PROBLEM: Transcribe all of the entries, matching each one exactly.

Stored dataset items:
((
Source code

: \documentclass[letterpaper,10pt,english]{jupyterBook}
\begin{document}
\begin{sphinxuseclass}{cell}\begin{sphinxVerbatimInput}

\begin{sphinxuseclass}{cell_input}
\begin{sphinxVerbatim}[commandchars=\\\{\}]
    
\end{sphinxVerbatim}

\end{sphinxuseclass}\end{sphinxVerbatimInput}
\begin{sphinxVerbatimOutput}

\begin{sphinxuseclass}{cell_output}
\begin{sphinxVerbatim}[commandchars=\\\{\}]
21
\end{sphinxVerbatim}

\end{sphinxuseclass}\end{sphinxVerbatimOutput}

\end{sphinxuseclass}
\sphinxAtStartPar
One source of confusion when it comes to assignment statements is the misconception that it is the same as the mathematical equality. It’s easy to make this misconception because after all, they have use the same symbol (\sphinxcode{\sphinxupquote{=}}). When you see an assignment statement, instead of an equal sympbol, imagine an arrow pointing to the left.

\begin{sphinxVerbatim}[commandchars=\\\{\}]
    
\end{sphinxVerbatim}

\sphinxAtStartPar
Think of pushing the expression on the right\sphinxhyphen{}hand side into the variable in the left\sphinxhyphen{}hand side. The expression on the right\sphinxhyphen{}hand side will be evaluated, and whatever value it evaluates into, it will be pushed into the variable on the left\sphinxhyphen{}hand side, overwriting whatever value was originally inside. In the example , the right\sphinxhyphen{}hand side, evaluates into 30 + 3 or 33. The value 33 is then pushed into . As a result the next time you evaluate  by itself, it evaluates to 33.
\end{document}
))
RESPONSE FOR THIS EXERCISE:
Source code

: \documentclass[letterpaper,10pt,english]{jupyterBook}
\begin{document}
\begin{sphinxuseclass}{cell}\begin{sphinxVerbatimInput}

\begin{sphinxuseclass}{cell_input}
\begin{sphinxVerbatim}[commandchars=\\\{\}]
    
\end{sphinxVerbatim}

\end{sphinxuseclass}\end{sphinxVerbatimInput}
\begin{sphinxVerbatimOutput}

\begin{sphinxuseclass}{cell_output}
\begin{sphinxVerbatim}[commandchars=\\\{\}]
21
\end{sphinxVerbatim}

\end{sphinxuseclass}\end{sphinxVerbatimOutput}

\end{sphinxuseclass}
\sphinxAtStartPar
One source of confusion when it comes to assignment statements is the misconception that it is the same as the mathematical equality. It’s easy to make this misconception because after all, they have use the same symbol (\sphinxcode{\sphinxupquote{=}}). When you see an assignment statement, instead of an equal sympbol, imagine an arrow pointing to the left.

\begin{sphinxVerbatim}[commandchars=\\\{\}]
    
\end{sphinxVerbatim}

\sphinxAtStartPar
Think of pushing the expression on the right\sphinxhyphen{}hand side into the variable in the left\sphinxhyphen{}hand side. The expression on the right\sphinxhyphen{}hand side will be evaluated, and whatever value it evaluates into, it will be pushed into the variable on the left\sphinxhyphen{}hand side, overwriting whatever value was originally inside. In the example , the right\sphinxhyphen{}hand side, evaluates into 30 + 3 or 33. The value 33 is then pushed into . As a result the next time you evaluate  by itself, it evaluates to 33.
\end{document}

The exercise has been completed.